You are viewing a plain text version of this content. The canonical link for it is here.
Posted to dev@crail.apache.org by ZhaoJP <zh...@gmail.com> on 2018/11/19 02:45:11 UTC

Crail on support GPU memory status?

Hi, Crail
this's a very interesting project, I just have a few questions on GPU
memory support related to Heterogeneity.
1) Currently how does Crail handle or exploit GPU memory as one of tier? I
saw a diagram showing GPU/GPUDirect, however, when exploring source codes
including Crail/DiSNI/jNVMf etc, I didn't find any codes related to
GPU/GPUDirect/CUDA etc. so curious  support  GPU memory as tier status or
any plan in roadmap?
2) a specific question is, Does Crail support P2P from NVMe to GPU (or vise
visa)?
3) in another introduction page (
https://crail.apache.org/overview/index.html#fs), it gives an high level
description as below:
"For instance, an application may use the Crail GPU tier to store data. In
that case, sorting can be pushed to the GPU, rather than fetching the data
into main memory and sorting it on the CPU. In other cases, the application
may know the data types in advance and use the information to simplify
sorting (e.g. use Radix sort instead TimSort). "
looks to me, that likely needs a GPU edition of sorting algorithm (such as
via CUDA) to process data at GPU (where data resides), question is who is
providing such GPU edition of sorting? I didn't see Crail did that from
current codes, or is it by Spark or 3rd libraries?
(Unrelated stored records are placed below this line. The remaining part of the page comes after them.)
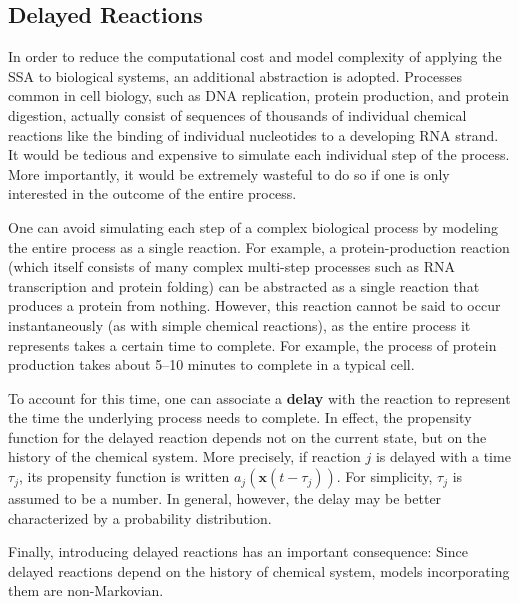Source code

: \documentclass[english,letterpaper,12pt]{article}
\newcommand{\defkeywd}[1]{\textbf{#1}}
\renewcommand{\vec}[1]{\ensuremath{\mathbf{#1}}}
\newcommand{\delaytime}{\ensuremath{\tau}}
\begin{document}
\begin{doublespacing}
\subsection{Delayed Reactions} %
\label{sub:delayed-reactions}

In order to reduce the computational cost and model complexity of applying the SSA to biological systems, an additional abstraction is adopted. Processes common in cell biology, such as DNA replication, protein production, and protein digestion, actually consist of sequences of thousands  of individual chemical reactions like the binding of individual nucleotides to a developing RNA strand. It would be tedious and expensive to simulate each individual step of the process. More importantly, it would be extremely wasteful to do so if one is only interested in the outcome of the entire process. 

One can avoid simulating each step of a complex biological process by modeling the entire process as a single reaction. For example, a protein-production reaction (which itself consists of many complex multi-step processes such as RNA transcription and protein folding) can be abstracted as a single reaction that produces a protein from nothing. However, this reaction cannot be said to occur instantaneously (as with simple chemical reactions), as the entire process it represents takes a certain time to complete. For example, the process of protein production  takes about 5--10 minutes to complete in a typical cell. 

To account for this time, one can associate a \defkeywd{delay} with the reaction to represent the time the underlying process needs to complete. In effect, the propensity function for the delayed reaction depends not on the current state, but on the history of the chemical system. More precisely, if reaction $j$ is delayed with a time $\delaytime_j$, its propensity function is written $a_j \left(\vec{x}(t - \delaytime_j) \right)$. For simplicity, $\delaytime_j$ is assumed to be a number. In general, however, the delay may be better characterized by a probability distribution.

Finally, introducing delayed reactions has an important consequence: Since delayed reactions depend on the history of chemical system, models incorporating them are non-Markovian. 


\end{doublespacing}
\end{document}
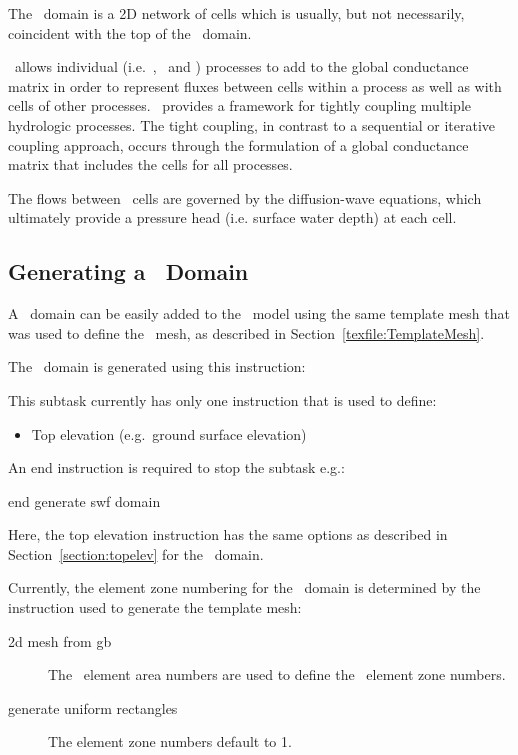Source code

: \label{texfile:SWF}
The \swf\ domain is a 2D network of cells which is usually, but not necessarily, coincident with the top of the \gwf\ domain.

\mfus\ allows individual (i.e.\ \gwf, \swf\ and \cln)  processes  to add to the global
conductance matrix in order to represent fluxes between cells
within a process as well as with cells of other processes.
\mfus\ provides a framework for tightly
coupling multiple hydrologic processes. The tight coupling, in
contrast to a sequential or iterative coupling approach, occurs
through the formulation of a global conductance matrix that
includes the cells for all processes.

The flows between \swf\ cells are governed by the diffusion-wave equations, which ultimately provide a pressure head (i.e. surface water depth) at each cell.

\subsection{Generating a \swf\ Domain}
A \swf\ domain can be easily added to the \mfus\ model using the same template mesh that was used to define the \gwf\ mesh, as described in Section~\ref{texfile:TemplateMesh}.

The \swf\ domain is generated using this instruction:

    {This subtask currently has only one instruction that is used to define:
     \begin{itemize}
        \item Top elevation (e.g.\ ground surface elevation)
    \end{itemize}

    An end instruction is required to stop the subtask e.g.:

    {\Large \sf end generate swf domain}
    }

Here, the \textsf{top elevation} instruction has the same options as described in Section~\ref{section:topelev} for the \gwf\ domain.

Currently, the element zone numbering for the \swf\ domain is determined by the instruction used to generate the template mesh:
\begin{description}
  \item[2d mesh from gb] The \gb\ element area numbers are used to define the \mfus\ element zone numbers.
  \item[generate uniform rectangles] The element zone numbers default to 1.
\end{description}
spark.crail.shuffle.serializer
spark.crail.shuffle.sorter


Thanks a lot
------------------------------------------
zhaojp@gmail.com

Re: Crail on support GPU memory status?

Posted by Patrick Stuedi <ps...@gmail.com>.
Hi,

[https://issues.apache.org/jira/browse/CRAIL-86]

GPU integration with Crail is an important item on our TODO list and
has been on the roadmap since a while. There are two (maybe more) ways
GPUs could be integrated in Crail:

a) as a GPU tier: here, the memories of individual GPUs in the cluster
form a distributed storage tier in Crail that can be used to store
data, e.g., by explicitly selecting the GPU tier as a preferred tier
when creating a file/object/etc. We haven't started with the
implementation of this option yet, though.
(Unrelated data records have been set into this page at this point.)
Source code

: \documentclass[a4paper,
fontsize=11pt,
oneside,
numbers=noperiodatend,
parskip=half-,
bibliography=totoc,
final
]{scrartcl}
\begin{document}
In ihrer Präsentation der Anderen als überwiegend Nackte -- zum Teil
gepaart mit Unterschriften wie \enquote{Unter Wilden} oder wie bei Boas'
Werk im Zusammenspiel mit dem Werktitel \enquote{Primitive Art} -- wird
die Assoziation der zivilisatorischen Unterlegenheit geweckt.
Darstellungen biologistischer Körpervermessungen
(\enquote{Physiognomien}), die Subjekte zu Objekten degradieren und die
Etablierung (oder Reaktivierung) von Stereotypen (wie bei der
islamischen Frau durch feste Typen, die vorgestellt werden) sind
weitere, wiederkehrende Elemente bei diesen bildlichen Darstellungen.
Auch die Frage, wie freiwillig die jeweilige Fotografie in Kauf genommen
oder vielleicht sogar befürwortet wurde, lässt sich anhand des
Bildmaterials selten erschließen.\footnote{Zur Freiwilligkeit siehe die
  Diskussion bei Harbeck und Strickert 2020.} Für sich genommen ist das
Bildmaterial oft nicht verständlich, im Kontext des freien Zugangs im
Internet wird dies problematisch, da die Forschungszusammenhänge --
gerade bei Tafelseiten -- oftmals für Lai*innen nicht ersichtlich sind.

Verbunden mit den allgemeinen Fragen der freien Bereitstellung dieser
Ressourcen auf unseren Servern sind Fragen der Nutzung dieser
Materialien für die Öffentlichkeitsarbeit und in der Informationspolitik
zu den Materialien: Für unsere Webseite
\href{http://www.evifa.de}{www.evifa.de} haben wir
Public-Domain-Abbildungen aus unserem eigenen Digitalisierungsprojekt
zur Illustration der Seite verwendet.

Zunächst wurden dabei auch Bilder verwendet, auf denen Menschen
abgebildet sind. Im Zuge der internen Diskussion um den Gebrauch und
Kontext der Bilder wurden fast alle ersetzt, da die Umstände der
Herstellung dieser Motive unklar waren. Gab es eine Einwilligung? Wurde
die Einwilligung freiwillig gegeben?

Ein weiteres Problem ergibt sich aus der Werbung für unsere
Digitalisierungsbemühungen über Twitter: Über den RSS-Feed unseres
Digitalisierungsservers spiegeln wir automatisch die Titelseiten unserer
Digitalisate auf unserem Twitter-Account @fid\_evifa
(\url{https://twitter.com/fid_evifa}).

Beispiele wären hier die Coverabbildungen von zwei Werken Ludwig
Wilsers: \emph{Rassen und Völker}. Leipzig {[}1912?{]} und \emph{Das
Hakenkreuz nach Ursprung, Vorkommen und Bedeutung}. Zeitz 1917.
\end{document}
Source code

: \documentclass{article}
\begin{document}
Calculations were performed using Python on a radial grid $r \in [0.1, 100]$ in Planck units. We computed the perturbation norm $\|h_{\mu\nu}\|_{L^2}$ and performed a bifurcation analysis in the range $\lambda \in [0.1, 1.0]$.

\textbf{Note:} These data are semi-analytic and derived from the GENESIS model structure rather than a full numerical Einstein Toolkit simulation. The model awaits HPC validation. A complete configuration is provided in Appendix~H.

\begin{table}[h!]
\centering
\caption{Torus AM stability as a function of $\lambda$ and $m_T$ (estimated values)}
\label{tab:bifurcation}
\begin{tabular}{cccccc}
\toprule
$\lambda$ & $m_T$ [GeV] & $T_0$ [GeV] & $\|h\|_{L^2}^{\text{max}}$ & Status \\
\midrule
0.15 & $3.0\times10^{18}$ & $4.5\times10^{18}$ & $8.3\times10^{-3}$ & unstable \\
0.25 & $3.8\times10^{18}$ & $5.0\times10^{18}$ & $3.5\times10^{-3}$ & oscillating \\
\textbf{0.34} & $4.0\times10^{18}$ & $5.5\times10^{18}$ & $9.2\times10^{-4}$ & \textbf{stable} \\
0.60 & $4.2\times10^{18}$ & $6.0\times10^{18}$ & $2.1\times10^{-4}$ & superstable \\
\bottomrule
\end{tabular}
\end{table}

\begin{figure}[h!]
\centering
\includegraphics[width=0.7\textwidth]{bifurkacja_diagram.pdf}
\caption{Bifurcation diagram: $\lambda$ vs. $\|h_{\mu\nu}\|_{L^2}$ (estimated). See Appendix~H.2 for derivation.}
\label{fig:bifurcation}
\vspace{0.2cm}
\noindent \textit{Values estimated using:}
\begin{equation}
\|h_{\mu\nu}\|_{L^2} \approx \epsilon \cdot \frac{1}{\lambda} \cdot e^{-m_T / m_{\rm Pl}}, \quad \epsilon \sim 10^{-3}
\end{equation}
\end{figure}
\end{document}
b) as a client: in this option, we allow applications to access data
on any storage tier (NVMf, RDMA) and read it directly into the memory
of the GPU at the client. This is particularly interesting for
distributed machine learning training. Such a client-driven GPU
integration we are currently working on a implementation as part of
the native Crail client implementation (C++) which we plan to merge
into Crail master sometimes next year.

Both options (a) and (b) may use GPU direct RDMA to transfer data from
the network to the GPU in a P2P manner.

As for your questions about the sorting and GPUs. You're right, such a
sorter won't be part of Apache Crail which only provides raw storage
services. A GPU sorter could however be provide as a Spark library to
accelerate Spark shuffling in combination with a Crail GPU storage
tier. Similarly as Crail-Spark-IO provides optimized sorters for Spark
shuffling (https://github.com/zrlio/crail-spark-io).

-Patrick

On Mon, Nov 19, 2018 at 5:39 AM ZhaoJP <zh...@gmail.com> wrote:
>
> Hi, Crail
> this's a very interesting project, I just have a few questions on GPU
> memory support related to Heterogeneity.
> 1) Currently how does Crail handle or exploit GPU memory as one of tier? I
> saw a diagram showing GPU/GPUDirect, however, when exploring source codes
> including Crail/DiSNI/jNVMf etc, I didn't find any codes related to
> GPU/GPUDirect/CUDA etc. so curious  support  GPU memory as tier status or
> any plan in roadmap?
> 2) a specific question is, Does Crail support P2P from NVMe to GPU (or vise
> visa)?
> 3) in another introduction page (
> https://crail.apache.org/overview/index.html#fs), it gives an high level
> description as below:
> "For instance, an application may use the Crail GPU tier to store data. In
> that case, sorting can be pushed to the GPU, rather than fetching the data
> into main memory and sorting it on the CPU. In other cases, the application
> may know the data types in advance and use the information to simplify
> sorting (e.g. use Radix sort instead TimSort). "
> looks to me, that likely needs a GPU edition of sorting algorithm (such as
> via CUDA) to process data at GPU (where data resides), question is who is
> providing such GPU edition of sorting? I didn't see Crail did that from
> current codes, or is it by Spark or 3rd libraries?
>
> spark.crail.shuffle.serializer
> spark.crail.shuffle.sorter
>
>
> Thanks a lot
> ------------------------------------------
> zhaojp@gmail.com